= Tamirabarani–Nambiar Link Canal =

River in India

Tamirabarani–Nambiar Link Canal is a proposed canal in the south Indian state of Tamil Nadu which will link Tamirabarani, Karumeniyar and Nambiyar rivers. Tamil Nadu depends heavily on water from the rivers originating from the neighbouring states of Kerala and Karnataka. The state government has envisioned a project which should potentially benefit the drier regions of the Tirunelveli and Tuticorin districts of the state.

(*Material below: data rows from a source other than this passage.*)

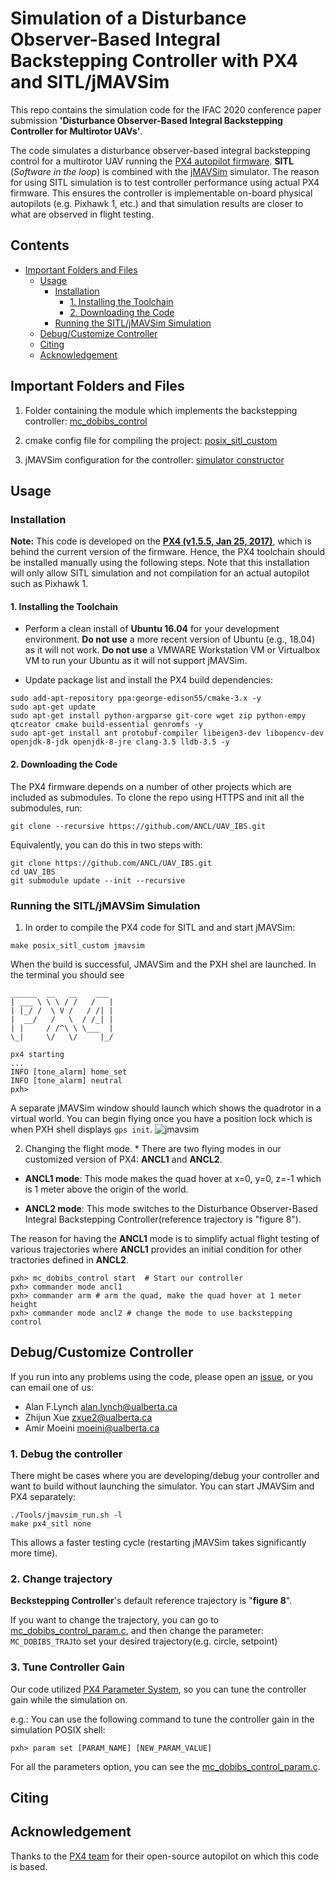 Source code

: # Simulation of a Disturbance Observer-Based Integral Backstepping Controller with PX4 and SITL/jMAVSim


This repo contains the simulation code for the IFAC 2020 conference paper submission **'Disturbance Observer-Based Integral Backstepping Controller for Multirotor UAVs'**. 

The code simulates a disturbance observer-based integral backstepping control for a multirotor UAV running the [PX4 autopilot firmware](https://px4.io/). **SITL** (*Software in the loop*) is combined with the [jMAVSim](https://github.com/PX4/jMAVSim) simulator. The reason for using SITL simulation is to test controller performance using actual PX4 firmware. This ensures the controller is implementable on-board physical autopilots (e.g. Pixhawk 1, etc.) and that simulation results are closer to what are observed in flight testing. 

## Contents

* [Important Folders and Files](#important-folders-and-files)
  * [Usage](#usage)
    + [Installation](#installation)
      - [1. Installing the Toolchain](#1-installing-the-toolchain)
      - [2. Downloading the Code](#2-downloading-the-code)
    + [Running the SITL/jMAVSim Simulation](#running-the-sitljmavsim-simulation)
  * [Debug/Customize Controller](#debugcustomize-controller)
  * [Citing](#citing)
  * [Acknowledgement](#acknowledgement)

## Important Folders and Files

1. Folder containing the module which implements the backstepping controller: [mc_dobibs_control](./src/modules/mc_dobibs_control)

2. cmake config file for compiling the project: [posix_sitl_custom](./cmake/configs/posix.sitl_custom.cmake)

3. jMAVSim configuration for the controller: [simulator constructor](./Tools/jmavsim/src/me/drton/jmavsim/Simulator.java#L430)

## Usage

### Installation

**Note:** This code is developed on the **[PX4 (v1.5.5, Jan 25, 2017)](https://github.com/PX4/Firmware/releases/tag/v1.5.5)**, which is behind the current version of the firmware. Hence, the PX4 toolchain should be installed manually using the following steps. Note that this installation will only allow SITL simulation and not compilation for an actual autopilot such as Pixhawk 1. 

#### 1. Installing the Toolchain

* Perform a clean install of **Ubuntu 16.04** for your development environment. **Do not use** a more recent version of Ubuntu (e.g., 18.04) as it will not work. **Do not use** a VMWARE Workstation VM or Virtualbox VM to run your Ubuntu as it will not support jMAVSim.

* Update package list and install the PX4 build dependencies:

```
sudo add-apt-repository ppa:george-edison55/cmake-3.x -y
sudo apt-get update
sudo apt-get install python-argparse git-core wget zip python-empy qtcreator cmake build-essential genromfs -y
sudo apt-get install ant protobuf-compiler libeigen3-dev libopencv-dev openjdk-8-jdk openjdk-8-jre clang-3.5 lldb-3.5 -y
```

#### 2. Downloading the Code

The PX4 firmware depends on a number of other projects which are included as submodules. To clone the repo using HTTPS and init all the submodules, run:

```git clone --recursive https://github.com/ANCL/UAV_IBS.git```

Equivalently, you can do this in two steps with:

```
git clone https://github.com/ANCL/UAV_IBS.git
cd UAV_IBS
git submodule update --init --recursive
```

### Running the SITL/jMAVSim Simulation

1. In order to compile the PX4 code for SITL and and start jMAVSim:

```make posix_sitl_custom jmavsim```

When the build is successful, JMAVSim and the PXH shel are launched. In the terminal you should see

```
______  __   __    ___ 
| ___ \ \ \ / /   /   |
| |_/ /  \ V /   / /| |
|  __/   /   \  / /_| |
| |     / /^\ \ \___  |
\_|     \/   \/     |_/

px4 starting
...
INFO [tone_alarm] home_set
INFO [tone_alarm] neutral
pxh>

```

A separate jMAVSim window should launch which shows the quadrotor in a virtual world. You can begin flying once you have a position lock which is when PXH shell displays `gps init`.
![jmavsim](./Doc/jmavsim.jpg)

2. Changing the flight mode. * There are two flying modes in our customized version of PX4: **ANCL1** and **ANCL2**.

* **ANCL1 mode**: This mode makes the quad hover at x=0, y=0, z=-1 which is 1 meter above the origin of the world.

* **ANCL2 mode**: This mode switches to the Disturbance Observer-Based Integral Backstepping Controller(reference trajectory is "figure 8").

The reason for having the **ANCL1** mode is to simplify actual flight testing of various trajectories where **ANCL1** provides an initial condition for other tractories defined in **ANCL2**.

```
pxh> mc_dobibs_control start  # Start our controller
pxh> commander mode ancl1
pxh> commander arm # arm the quad, make the quad hover at 1 meter height
pxh> commander mode ancl2 # change the mode to use backstepping control
```

## Debug/Customize Controller

If you run into any problems using the code, please open an [issue](https://help.github.com/en/github/managing-your-work-on-github/creating-an-issue), or you can email one of us:

* Alan F.Lynch <alan.lynch@ualberta.ca>
* Zhijun Xue <zxue2@ualberta.ca>
* Amir Moeini <moeini@ualberta.ca>

### 1. Debug the controller

There might be cases where you are developing/debug your controller and want to build without launching the simulator. You can start JMAVSim and PX4 separately:

```
./Tools/jmavsim_run.sh -l
make px4_sitl none
```

This allows a faster testing cycle (restarting jMAVSim takes significantly more time).

### 2. Change trajectory

**Beckstepping Controller**'s default reference trajectory is "**figure 8**". 

If you want to change the trajectory, you can go to [mc_dobibs_control_param.c](./src/modules/mc_dobibs_control/mc_dobibs_control_params.c#52), and then change the parameter: ```MC_DOBIBS_TRAJ```to set your desired trajectory(e.g. circle, setpoint)

### 3. Tune Controller Gain

Our code utilized [PX4 Parameter System](https://dev.px4.io/v1.9.0/en/advanced/parameters_and_configurations.html), so you can tune the controller gain while the simulation on.

e.g.: You can use the following command to tune the controller gain in the simulation POSIX shell:

```
pxh> param set [PARAM_NAME] [NEW_PARAM_VALUE]
```

For all the parameters option, you can see the [mc_dobibs_control_param.c](./src/modules/mc_dobibs_control/mc_dobibs_control_params.c).

## Citing

## Acknowledgement
Thanks to the [PX4 team](https://px4.io/) for their open-source autopilot on which this code is based.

The project is expected to use the 13,000 mcft surplus water in Tamirabarani river.

== Project ==
6,038 hectares of land will benefit by irrigation and 17,002 hectares of land will benefit from the ground water being recharged. 694 hectares of land will be acquired from Tirunelveli district and 106 hectares will be acquired from Tuticorin district for the implementation of the project.

== Route ==
The water will be diverted from Tamirabarani river at the third anaicut at the confluence of Manimutharu and Papanasam rivers through the existing Kannadian canal for about 37 km. A new barrage will be constructed 6.4 km downstream to divert the water further which will be linked with Kannadian canal and the new canal will run for about 73 km till it reaches Thisayanvilai near to the Gulf of Mannar. A barrage of several small interlinking canal across this canal is additionally expected to benefit more land.